> Problem to work on
Search the data for the string "обывательских" and extract every line where it appears.

═══ Listed entries ═══

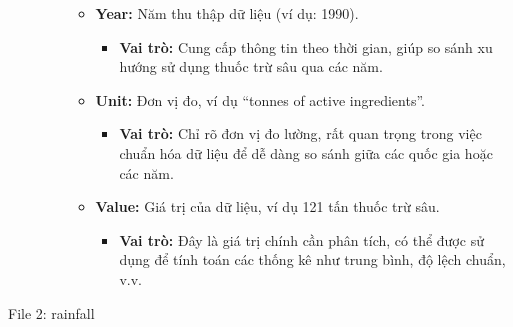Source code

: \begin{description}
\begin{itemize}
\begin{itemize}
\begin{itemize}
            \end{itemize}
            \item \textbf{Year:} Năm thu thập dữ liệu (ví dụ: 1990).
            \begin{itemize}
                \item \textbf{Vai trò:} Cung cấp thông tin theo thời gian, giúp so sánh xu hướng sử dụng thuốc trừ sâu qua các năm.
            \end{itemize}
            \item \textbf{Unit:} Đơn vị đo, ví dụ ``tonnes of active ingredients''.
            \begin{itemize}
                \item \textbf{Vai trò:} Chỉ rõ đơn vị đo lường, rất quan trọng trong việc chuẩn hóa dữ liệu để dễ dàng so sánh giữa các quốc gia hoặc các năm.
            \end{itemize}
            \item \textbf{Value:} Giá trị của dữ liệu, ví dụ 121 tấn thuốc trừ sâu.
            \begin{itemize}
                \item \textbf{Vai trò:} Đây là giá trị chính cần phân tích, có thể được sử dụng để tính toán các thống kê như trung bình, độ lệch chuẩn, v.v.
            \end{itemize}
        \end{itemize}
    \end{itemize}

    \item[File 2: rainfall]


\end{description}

═══
═══ Listed entries ═══

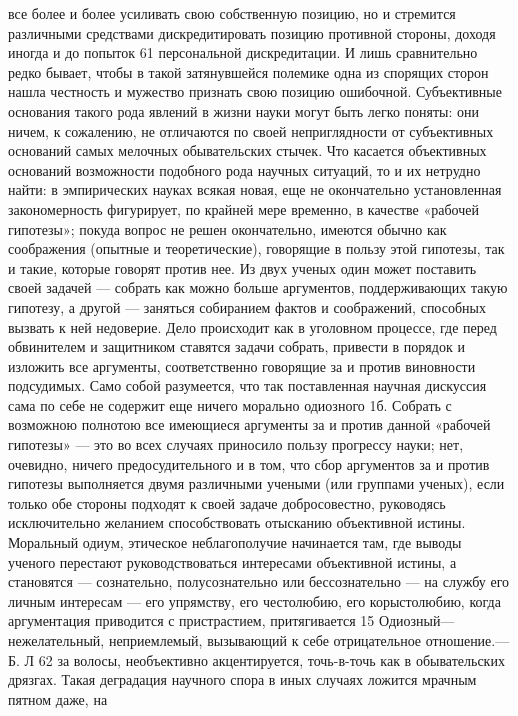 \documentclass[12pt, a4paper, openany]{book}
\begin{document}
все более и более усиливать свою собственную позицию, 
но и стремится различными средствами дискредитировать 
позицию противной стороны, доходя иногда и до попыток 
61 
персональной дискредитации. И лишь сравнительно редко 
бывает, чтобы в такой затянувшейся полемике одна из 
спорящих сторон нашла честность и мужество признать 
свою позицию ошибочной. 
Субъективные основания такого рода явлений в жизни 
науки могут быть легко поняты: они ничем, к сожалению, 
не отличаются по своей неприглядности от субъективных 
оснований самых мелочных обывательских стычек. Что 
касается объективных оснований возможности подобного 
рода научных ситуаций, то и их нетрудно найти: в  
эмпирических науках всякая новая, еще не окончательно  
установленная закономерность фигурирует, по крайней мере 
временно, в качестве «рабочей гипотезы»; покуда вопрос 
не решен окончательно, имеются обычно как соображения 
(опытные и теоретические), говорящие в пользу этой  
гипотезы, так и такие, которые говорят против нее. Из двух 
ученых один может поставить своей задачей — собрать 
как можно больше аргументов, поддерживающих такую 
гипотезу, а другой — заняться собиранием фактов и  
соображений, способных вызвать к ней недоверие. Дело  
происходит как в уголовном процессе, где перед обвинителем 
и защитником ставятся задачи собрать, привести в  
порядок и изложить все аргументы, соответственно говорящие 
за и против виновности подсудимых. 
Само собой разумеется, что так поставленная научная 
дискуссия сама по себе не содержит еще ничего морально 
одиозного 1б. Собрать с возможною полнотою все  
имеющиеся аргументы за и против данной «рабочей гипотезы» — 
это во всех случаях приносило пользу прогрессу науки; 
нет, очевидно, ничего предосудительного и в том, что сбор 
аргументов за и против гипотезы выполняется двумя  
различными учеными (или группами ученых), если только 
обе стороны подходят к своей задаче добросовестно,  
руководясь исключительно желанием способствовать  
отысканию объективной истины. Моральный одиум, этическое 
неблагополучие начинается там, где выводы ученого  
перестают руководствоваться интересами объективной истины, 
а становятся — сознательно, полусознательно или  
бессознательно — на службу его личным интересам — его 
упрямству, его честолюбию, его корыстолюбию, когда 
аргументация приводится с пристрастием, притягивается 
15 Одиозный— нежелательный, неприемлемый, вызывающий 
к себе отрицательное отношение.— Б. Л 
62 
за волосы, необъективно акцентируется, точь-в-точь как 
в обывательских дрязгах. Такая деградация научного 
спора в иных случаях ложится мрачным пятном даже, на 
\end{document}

═══
═══ Listed entries ═══

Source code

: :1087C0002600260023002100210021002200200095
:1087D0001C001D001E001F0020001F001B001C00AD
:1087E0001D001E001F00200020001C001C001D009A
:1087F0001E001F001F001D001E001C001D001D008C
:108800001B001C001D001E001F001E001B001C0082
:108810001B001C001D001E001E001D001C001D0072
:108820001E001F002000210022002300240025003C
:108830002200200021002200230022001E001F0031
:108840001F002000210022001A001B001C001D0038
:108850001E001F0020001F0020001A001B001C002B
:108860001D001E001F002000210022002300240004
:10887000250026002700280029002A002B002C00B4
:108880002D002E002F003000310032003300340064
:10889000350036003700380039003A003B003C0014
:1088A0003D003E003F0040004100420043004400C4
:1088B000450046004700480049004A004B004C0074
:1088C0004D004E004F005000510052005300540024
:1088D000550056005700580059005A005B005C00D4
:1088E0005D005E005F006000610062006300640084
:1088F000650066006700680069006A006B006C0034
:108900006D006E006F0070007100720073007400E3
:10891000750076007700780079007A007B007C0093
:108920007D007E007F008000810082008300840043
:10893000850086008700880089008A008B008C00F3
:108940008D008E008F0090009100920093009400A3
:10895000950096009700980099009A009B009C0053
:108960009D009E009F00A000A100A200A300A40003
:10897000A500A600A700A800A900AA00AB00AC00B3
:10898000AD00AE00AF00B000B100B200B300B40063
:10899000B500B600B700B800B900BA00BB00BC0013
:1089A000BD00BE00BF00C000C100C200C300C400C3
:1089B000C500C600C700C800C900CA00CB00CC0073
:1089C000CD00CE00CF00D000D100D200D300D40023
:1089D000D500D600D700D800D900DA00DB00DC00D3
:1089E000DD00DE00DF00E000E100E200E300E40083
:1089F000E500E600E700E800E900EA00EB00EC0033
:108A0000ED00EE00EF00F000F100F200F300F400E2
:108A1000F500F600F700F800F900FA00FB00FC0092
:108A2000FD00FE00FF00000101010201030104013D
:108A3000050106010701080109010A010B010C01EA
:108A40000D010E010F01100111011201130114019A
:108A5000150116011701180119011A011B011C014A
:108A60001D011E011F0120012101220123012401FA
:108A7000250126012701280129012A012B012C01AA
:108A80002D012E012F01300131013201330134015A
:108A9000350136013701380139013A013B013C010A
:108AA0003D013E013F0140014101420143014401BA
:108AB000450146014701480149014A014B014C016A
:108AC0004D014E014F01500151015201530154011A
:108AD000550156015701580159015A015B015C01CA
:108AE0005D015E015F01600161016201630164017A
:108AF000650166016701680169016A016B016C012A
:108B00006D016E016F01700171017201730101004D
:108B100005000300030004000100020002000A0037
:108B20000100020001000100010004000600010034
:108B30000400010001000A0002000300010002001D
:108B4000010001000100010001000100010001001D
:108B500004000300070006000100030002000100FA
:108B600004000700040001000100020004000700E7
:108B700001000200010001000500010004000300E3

═══

> Task response
оснований самых мелочных обывательских стычек. Что 
в обывательских дрязгах. Такая деградация научного 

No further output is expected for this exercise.